Nada me falta. Poseo un armario casi tan grande como mi antigua habitación en casa de mis padres, rebosante de vestidos y accesorios tan finos que, de verlos, mi madre se pondría verde de envidia.
Odeth es el nombre de mi dama de compañía. Es una joven amable, de trato dulce, cuya presencia ha sido mi único consuelo. Con el tiempo, he aprendido a confiar en ella hasta el punto de hacerla mi confidente.
—Recuerde que usted es la señora de esta casa. La gran duquesa Elizabeth —me dice en un intento de animarme tras otro de los desplantes de Lord Marcus, el menor de los dos hijos del duque—. Su esposo la estima, señora. Usted es intocable.
Puede ser verdad, pero, ¿cómo no sentirme intimidada si ese hombre es mucho mayor que yo? Él y su hermano están ofendidos por la gran diferencia de edad que tengo con el Duque. "Arribista" me dice. Afirma que yo seduje a su padre para apoderarme de su vasta fortuna a su muerte.
Desgraciadamente, la actitud de mi familia no hace más que reforzar su teoría, dejándome sin defensa. Supongo que muchos piensan lo mismo. Pero la verdad es que, si hallara una puerta por la cual escapar de esta realidad, la cruzaría sin dudarlo, sin importar a dónde me llevase.
Oré tanto al llegar aquí, implorando un milagro, que ahora me resulta imposible creer en un Dios que, si existe, o no me escucha o simplemente no le importo.
Estos días han sido tranquilos. El duque ha partido a la capital por asuntos de negocios. El calor sofocante me obliga a dormir con las ventanas abiertas, pero esta noche ni siquiera eso basta. Incapaz de conciliar el sueño, decido salir a tomar aire.
Los pasillos están desiertos. Aprovecho la soledad de la mansión para bajar las escaleras y escabullirme por la puerta trasera.
Un leve viento acaricia mis mejillas, refrescando momentáneamente mi piel ardiente. Pero no es lo único que hace, trae consigo ligeros sonidos que me inquietan y me hacen pensar en que alguien puede necesitar ayuda. Con cautela, busco el origen y descubro que hay una pareja en una situación que me es bochornosa y a la vez intrigante.
Están en medio del jardín teniendo relaciones y ella parece disfrutar el momento. Lo que a la distancia interpreté como quejidos de dolor son realmente de gozo a juzgar también por las expresiones en el rostro de la castaña. Las ropas sencillas de la mujer muestran lo humilde de su cuna, pero no creo que al distinguido Lord Marcus le interese eso, pues está más concentrado en saborear y amasar aquellos senos esponjosos que no caben en sus manos.
No me agrada ese hombre.

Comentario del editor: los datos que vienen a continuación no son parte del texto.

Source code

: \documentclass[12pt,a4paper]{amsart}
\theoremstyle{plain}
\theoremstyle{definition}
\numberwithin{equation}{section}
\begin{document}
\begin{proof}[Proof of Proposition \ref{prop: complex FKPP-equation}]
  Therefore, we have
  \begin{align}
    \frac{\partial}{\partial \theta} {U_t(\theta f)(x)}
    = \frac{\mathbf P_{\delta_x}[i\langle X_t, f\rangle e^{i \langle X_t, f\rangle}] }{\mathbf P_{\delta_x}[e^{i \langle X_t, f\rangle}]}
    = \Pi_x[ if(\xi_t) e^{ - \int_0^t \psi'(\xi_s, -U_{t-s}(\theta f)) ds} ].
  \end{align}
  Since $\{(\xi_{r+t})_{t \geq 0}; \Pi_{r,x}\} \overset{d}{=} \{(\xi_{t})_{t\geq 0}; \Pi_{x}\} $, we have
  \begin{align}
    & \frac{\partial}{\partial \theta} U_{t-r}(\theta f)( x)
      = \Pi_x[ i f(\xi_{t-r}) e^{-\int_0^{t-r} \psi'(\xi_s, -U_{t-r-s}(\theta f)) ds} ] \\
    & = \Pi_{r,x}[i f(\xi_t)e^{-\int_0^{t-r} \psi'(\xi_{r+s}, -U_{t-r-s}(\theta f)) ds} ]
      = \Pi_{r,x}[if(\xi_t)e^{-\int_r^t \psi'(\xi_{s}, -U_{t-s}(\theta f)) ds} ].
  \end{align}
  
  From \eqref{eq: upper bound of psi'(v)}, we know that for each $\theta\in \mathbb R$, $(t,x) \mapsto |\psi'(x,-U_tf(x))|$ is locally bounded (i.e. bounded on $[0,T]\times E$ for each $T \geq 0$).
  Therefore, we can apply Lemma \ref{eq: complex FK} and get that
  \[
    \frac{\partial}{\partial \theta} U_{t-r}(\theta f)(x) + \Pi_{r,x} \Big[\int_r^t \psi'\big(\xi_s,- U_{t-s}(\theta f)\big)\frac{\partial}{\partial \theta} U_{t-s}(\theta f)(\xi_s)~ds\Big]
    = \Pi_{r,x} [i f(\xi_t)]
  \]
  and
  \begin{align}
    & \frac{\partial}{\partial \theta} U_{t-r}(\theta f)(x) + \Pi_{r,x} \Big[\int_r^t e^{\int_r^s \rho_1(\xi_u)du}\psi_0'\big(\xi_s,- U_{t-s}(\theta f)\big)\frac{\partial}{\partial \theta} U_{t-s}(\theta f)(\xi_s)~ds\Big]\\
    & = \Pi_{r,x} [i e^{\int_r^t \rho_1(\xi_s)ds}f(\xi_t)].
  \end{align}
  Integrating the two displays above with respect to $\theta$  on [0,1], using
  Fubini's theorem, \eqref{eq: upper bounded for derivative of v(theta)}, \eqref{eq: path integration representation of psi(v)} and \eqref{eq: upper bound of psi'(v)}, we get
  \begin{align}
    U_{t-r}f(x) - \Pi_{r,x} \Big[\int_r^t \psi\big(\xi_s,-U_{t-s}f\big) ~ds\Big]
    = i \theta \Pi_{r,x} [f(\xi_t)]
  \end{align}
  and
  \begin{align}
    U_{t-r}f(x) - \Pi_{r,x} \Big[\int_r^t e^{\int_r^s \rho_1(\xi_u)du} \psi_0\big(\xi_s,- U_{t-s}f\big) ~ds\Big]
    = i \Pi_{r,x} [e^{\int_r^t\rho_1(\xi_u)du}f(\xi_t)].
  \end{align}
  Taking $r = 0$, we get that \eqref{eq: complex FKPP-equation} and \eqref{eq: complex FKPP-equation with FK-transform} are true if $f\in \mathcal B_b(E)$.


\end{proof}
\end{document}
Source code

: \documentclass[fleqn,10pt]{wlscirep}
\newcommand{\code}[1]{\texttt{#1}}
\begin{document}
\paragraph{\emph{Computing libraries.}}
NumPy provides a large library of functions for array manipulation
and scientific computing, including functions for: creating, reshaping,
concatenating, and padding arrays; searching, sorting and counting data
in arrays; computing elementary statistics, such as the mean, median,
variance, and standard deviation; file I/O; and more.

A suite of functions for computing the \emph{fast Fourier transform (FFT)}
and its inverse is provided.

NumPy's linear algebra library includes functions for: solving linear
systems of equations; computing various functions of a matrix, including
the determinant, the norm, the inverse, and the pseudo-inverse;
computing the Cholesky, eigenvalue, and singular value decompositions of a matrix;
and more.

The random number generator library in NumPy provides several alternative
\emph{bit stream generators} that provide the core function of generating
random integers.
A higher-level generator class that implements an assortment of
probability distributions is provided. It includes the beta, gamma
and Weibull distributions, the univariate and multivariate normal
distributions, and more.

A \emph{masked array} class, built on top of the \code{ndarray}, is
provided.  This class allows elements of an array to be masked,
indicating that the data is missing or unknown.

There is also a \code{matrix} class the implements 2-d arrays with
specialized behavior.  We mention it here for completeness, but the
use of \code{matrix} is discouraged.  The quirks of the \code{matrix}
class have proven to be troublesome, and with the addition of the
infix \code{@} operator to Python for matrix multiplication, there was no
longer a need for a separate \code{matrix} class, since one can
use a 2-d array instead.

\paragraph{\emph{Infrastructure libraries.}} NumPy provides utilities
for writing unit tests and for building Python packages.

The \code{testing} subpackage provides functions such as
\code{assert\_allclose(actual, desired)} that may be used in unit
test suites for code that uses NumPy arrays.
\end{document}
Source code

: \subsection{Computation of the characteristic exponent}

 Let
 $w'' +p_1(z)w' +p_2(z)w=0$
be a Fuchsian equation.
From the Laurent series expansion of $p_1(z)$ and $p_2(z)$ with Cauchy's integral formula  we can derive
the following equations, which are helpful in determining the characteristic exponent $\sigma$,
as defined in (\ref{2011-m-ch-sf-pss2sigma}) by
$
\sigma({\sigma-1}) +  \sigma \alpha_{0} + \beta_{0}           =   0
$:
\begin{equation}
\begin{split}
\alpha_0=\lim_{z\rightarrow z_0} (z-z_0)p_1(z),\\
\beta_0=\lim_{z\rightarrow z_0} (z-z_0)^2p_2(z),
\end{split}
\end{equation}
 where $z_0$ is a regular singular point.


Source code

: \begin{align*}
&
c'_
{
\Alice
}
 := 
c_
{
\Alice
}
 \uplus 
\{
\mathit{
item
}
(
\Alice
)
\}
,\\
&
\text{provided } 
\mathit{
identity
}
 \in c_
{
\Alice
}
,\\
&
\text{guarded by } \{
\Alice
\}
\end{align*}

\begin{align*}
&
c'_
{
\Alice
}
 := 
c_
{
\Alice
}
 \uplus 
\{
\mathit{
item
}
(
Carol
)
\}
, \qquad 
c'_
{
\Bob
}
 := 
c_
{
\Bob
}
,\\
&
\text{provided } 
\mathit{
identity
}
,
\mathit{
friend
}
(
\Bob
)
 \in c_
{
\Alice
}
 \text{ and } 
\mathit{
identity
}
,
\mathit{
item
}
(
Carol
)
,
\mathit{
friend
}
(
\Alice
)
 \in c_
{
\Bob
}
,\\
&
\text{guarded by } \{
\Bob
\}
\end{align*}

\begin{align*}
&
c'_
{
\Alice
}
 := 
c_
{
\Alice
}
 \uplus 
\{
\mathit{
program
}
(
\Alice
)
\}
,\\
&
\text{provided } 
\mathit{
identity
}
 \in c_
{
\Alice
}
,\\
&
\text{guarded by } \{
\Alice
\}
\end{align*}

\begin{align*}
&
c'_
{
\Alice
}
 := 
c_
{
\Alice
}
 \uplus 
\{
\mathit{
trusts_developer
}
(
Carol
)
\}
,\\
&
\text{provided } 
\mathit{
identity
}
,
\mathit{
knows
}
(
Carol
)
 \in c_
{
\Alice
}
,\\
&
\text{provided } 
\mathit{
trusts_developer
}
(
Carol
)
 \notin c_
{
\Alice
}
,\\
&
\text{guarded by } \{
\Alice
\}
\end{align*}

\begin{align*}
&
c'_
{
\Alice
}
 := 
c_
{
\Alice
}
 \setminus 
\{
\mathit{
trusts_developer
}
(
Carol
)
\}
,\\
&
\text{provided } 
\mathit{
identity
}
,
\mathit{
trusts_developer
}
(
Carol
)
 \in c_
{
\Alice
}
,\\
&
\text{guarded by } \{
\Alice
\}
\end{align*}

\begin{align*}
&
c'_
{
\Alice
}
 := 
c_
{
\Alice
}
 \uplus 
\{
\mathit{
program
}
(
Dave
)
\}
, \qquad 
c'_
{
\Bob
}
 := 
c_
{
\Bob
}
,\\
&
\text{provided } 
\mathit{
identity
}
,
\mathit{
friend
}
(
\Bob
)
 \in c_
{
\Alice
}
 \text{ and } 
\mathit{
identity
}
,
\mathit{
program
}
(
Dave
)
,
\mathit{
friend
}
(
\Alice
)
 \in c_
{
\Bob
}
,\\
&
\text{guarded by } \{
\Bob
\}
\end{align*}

Y, sin embargo, no puedo apartar la vista.
Algo en esta escena despierta una sensación extraña en mi interior, algo que no comprendo. ¿Seré capaz algún día de sentir placer en el contacto con un hombre? ¿O estaré condenada a la repulsión y la indiferencia por el resto de mi vida?
—Voltéate —ordena el hombre a la par que baja sus pantalones para dejar al descubierto su blancuzco trasero y hundir sin reparo su carne en ella.
—¡Ahí! ¡Ahí! —dice la fulana cuya voz se escucha cada vez más aguda.
¿Qué pensará la esposa de este hombre? ¿La tratará de la misma forma en que lo hace con esta mujer?
Me siento sucia por mirar, pero el cuerpo me traiciona y me mantiene ahí, inmóvil. Muchas preguntas más se arremolinan en mi mente, pero recobro el juicio y salgo huyendo cuando sin querer muevo una de las ramas que me estaban ocultando. Llego agitada y peor de acalorada que cuando salí.
Mi marido llegó en la mañana y muy a mi pesar requirió de mi presencia en la alcohoba, argumentando lo mucho que me había extrañado. Pese a los intentos del viejo, no me es posible sentir nada placentero en su contacto. Permanezco inerte bajo su peso, dejando que haga lo que desee. Ya no me duele ni me hace sangrar como la primera noche, y por eso me considero afortunada.
En la tarde llegó una carta desde el pueblo de Miraflores. Mi abuelo materno había fallecido. Imploré al Duque su autorización para ir a su entierro, pues el pueblo estaba a menos de un día de camino en coche. De mala gana accedió a dejarme ir sola con mi dama de compañía, pues sus obligaciones no le permitían ausentarse en este momento.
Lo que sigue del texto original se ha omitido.